- Work required -
Check every line of the entries below for the word "used", then give only the number of lines that have it.

* * * *

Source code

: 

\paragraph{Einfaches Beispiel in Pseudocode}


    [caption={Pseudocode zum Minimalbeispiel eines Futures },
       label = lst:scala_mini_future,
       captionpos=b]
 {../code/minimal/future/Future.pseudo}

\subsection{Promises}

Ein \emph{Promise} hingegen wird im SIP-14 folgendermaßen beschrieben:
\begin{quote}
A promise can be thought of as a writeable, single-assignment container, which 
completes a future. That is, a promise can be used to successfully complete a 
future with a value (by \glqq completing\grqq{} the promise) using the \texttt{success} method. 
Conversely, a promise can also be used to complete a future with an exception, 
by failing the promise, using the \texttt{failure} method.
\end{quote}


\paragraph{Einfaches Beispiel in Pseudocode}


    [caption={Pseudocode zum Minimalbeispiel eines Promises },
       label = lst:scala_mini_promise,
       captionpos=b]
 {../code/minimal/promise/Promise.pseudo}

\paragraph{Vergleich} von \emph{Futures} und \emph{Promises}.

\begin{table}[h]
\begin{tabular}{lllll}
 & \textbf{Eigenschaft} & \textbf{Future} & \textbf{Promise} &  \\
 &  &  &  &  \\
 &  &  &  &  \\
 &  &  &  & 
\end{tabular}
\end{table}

* * * *

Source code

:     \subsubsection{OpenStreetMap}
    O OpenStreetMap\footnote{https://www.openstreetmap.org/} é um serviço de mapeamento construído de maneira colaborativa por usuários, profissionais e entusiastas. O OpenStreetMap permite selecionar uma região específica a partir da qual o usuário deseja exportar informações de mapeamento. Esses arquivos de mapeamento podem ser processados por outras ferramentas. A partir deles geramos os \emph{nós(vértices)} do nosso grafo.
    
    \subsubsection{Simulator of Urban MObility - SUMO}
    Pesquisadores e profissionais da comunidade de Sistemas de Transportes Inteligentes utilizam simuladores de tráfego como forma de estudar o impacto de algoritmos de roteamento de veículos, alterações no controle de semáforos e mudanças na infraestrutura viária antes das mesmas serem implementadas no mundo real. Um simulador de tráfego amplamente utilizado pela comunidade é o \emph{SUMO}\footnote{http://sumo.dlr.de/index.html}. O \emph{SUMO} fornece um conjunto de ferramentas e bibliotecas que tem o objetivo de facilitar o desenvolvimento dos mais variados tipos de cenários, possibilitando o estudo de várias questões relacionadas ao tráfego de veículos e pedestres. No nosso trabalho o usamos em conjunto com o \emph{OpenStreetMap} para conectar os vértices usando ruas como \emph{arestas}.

* * * *

- Response for this exercise -
2